La scelta della zona di produzione non è affatto casuale, a 150 mt dal mare Boccadoro si presenta infatti come un territorio ottimale per la coltivazione del Moscato di Trani. Il pedoclima, costituito da un terreno profondo e calcareo e da un clima ottimale rappresenta le migliori condizioni per questa tipologia enologica. La coltivazione si svolge in asciutta quindi senza l'ausilio dell'irrigazione ma grazie unicamente alla risalita dell'umidità del sottosuolo per capillarità. I terreni non sono profondi per natura ma lo diventano a seguito di operazioni di preparazione pre-impianto denominate trincee laddove, scavando nel terreno, si rompe lo strato tufaceo meglio chiamato Carparo in modo che le radici possano scendere in profondità.

Soffermandoci sulla vinificazione, Domenico ci racconta come la metodologia selezionata sia quella più naturale possibile per preservare le caratteristiche del Moscato.
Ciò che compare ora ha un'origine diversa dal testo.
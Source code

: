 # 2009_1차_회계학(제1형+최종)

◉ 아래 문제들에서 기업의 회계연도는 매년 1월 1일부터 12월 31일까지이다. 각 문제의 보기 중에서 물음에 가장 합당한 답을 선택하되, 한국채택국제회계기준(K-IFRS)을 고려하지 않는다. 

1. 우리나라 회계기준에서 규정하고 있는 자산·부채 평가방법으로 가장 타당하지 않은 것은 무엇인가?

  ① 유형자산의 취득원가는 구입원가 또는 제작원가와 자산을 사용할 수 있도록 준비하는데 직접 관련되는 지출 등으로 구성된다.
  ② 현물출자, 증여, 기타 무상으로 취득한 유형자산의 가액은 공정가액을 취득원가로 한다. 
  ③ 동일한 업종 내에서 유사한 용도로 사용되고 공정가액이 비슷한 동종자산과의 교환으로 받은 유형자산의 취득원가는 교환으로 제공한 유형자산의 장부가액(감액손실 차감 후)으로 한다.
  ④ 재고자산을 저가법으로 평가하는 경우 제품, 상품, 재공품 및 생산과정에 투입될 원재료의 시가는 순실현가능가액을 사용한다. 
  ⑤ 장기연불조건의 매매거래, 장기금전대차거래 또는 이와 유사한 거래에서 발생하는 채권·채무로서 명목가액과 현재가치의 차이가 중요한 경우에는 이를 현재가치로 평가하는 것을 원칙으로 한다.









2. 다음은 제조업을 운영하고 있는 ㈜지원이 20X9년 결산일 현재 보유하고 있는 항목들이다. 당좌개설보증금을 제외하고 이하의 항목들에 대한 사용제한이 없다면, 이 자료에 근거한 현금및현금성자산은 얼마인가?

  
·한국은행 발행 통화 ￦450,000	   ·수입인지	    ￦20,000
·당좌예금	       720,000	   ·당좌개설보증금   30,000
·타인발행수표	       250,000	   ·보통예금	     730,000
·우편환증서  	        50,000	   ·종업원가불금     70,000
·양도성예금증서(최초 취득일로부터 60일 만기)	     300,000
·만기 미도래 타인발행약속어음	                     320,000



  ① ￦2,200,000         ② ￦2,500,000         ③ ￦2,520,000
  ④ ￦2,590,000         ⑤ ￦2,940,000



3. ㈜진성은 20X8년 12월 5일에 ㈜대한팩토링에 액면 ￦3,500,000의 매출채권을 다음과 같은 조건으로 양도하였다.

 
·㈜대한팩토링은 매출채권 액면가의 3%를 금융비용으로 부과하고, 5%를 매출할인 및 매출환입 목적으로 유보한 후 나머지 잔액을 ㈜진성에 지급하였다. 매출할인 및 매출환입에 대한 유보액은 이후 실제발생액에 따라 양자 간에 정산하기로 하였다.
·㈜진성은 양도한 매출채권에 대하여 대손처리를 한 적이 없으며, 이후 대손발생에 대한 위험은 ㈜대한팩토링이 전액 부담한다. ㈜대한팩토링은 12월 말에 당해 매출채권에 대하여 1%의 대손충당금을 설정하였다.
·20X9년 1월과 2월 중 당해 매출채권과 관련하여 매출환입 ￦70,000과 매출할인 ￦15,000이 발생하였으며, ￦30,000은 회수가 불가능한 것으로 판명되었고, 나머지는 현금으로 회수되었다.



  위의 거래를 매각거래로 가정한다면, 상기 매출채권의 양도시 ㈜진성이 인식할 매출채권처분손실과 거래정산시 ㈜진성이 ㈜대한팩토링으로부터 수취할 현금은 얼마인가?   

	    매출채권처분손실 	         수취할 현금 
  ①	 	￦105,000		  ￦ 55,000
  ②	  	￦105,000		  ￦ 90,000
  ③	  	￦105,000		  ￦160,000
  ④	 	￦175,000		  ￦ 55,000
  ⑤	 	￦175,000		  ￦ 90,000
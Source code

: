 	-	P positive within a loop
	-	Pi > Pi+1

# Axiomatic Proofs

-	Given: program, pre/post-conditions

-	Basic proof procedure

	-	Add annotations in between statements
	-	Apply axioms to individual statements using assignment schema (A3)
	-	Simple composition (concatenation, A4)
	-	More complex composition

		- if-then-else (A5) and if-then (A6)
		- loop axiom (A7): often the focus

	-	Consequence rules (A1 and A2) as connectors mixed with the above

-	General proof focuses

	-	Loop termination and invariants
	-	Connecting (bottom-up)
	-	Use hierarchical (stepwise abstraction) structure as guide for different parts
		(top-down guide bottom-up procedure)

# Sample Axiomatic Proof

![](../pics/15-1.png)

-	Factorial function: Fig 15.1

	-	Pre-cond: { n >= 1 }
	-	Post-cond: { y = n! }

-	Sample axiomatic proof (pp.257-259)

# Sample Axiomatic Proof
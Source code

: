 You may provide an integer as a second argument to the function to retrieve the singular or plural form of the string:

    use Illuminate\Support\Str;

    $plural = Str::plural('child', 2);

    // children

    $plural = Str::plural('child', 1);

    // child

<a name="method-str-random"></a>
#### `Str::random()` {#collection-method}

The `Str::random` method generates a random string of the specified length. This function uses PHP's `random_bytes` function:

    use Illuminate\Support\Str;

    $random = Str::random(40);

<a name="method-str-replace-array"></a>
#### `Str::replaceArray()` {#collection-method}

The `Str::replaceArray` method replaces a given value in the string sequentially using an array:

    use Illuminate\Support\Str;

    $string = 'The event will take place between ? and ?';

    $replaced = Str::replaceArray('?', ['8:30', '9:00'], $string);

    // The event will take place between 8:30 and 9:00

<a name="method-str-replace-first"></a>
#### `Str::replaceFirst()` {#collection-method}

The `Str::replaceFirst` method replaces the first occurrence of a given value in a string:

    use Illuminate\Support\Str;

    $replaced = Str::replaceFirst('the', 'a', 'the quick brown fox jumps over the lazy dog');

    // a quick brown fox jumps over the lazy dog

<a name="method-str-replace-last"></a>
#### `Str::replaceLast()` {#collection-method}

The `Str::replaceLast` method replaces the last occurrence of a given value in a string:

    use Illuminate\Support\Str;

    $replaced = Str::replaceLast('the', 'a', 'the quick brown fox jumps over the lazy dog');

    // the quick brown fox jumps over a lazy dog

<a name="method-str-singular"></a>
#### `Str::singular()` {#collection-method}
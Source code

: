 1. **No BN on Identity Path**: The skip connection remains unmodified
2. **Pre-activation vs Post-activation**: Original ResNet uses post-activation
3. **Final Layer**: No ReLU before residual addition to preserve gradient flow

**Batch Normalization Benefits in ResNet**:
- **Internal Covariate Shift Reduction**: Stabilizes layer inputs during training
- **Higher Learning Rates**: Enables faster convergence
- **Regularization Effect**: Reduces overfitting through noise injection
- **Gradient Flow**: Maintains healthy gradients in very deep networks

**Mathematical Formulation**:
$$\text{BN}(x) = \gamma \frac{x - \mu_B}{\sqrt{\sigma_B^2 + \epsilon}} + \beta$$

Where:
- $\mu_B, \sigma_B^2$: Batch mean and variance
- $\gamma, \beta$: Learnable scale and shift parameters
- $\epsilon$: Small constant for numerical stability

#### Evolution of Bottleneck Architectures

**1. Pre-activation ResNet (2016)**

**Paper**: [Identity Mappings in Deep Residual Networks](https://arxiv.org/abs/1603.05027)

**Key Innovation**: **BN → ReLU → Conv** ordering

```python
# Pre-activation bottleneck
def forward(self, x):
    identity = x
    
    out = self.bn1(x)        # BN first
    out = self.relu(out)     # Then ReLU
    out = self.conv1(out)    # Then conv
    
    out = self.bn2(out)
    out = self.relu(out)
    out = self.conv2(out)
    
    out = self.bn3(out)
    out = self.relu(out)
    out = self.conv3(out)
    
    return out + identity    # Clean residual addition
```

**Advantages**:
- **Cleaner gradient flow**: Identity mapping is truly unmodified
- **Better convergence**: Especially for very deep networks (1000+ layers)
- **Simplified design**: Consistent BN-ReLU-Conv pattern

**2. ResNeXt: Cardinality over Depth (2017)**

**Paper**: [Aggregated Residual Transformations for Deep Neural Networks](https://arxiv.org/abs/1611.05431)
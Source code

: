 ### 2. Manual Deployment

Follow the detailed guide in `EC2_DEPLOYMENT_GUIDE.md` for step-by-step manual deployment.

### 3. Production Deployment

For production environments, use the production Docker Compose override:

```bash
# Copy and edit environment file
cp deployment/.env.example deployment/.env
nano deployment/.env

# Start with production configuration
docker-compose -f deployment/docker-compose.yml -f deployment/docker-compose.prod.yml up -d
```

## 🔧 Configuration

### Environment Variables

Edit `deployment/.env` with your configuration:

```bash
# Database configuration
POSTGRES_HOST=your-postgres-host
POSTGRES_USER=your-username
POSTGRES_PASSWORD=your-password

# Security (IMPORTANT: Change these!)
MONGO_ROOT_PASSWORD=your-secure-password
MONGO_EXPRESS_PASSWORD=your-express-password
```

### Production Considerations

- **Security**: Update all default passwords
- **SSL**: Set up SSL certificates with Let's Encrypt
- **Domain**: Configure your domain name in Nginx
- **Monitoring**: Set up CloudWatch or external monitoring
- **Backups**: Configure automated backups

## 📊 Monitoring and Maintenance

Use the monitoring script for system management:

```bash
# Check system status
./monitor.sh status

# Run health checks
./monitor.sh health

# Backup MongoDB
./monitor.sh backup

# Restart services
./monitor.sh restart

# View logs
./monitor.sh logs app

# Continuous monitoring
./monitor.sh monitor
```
Si tratta dell'antico metodo della vinificazione che quindi prevede la macerazione delle vinacce per diversi giorni con il mosto grazie unicamente all'ausilio dei lieviti indigeni e alla totale assenza dei lieviti selezionati. La bassa introduzione di solfiti, dipende dalla possibilità di partire da uve sane a seguito della preservazione dei grappoli a cui, in vendemmia, si presta molta attenzione scongiurando danni all'integrità o insorgenza delle muffe. Questo è possibile grazie al microclima della zona Boccadoro e ai trattamenti di defogliazione svolti dal personale impiegato in vigna che elimina le foglie per evitare che i grappoli restino imprigionati in una morsa umida che porti alla proliferazione delle muffe.

La vendemmia avviene dopo l'appassimento sulla pianta dei grappoli che nella fase di piena maturazione, ben esposti al sole, riducono il loro peso perdendo acqua e trattenendo lo zucchero naturale senza aggiunte con tasso alcolico elevato intorno ai 14 gradi.

Per la conservazione del prodotto l'ideale è un luogo al riparo dalla luce, in un ambiente fresco e a temperatura costante tutto l'anno, così da evitare sbalzi di ogni genere. Vinificazione dei vini dolci.

L'abbinamento consigliato da Domenico, per il suo prodotto, riguarda formaggi di ogni tipo, a pasta molle o dura, al posto delle confetture. Il Moscato Boccadoro è piacevole anche con primi di mare speziati, quando il vino è molto freddo, o ancora, frittura di pesce o a fine pasto con dessert.

Grazie al suo residuo dolce naturale il Moscato Boccadoro è piacevole da bere in qualsiasi momento della giornata, anche in assenza di abbinamenti specifici.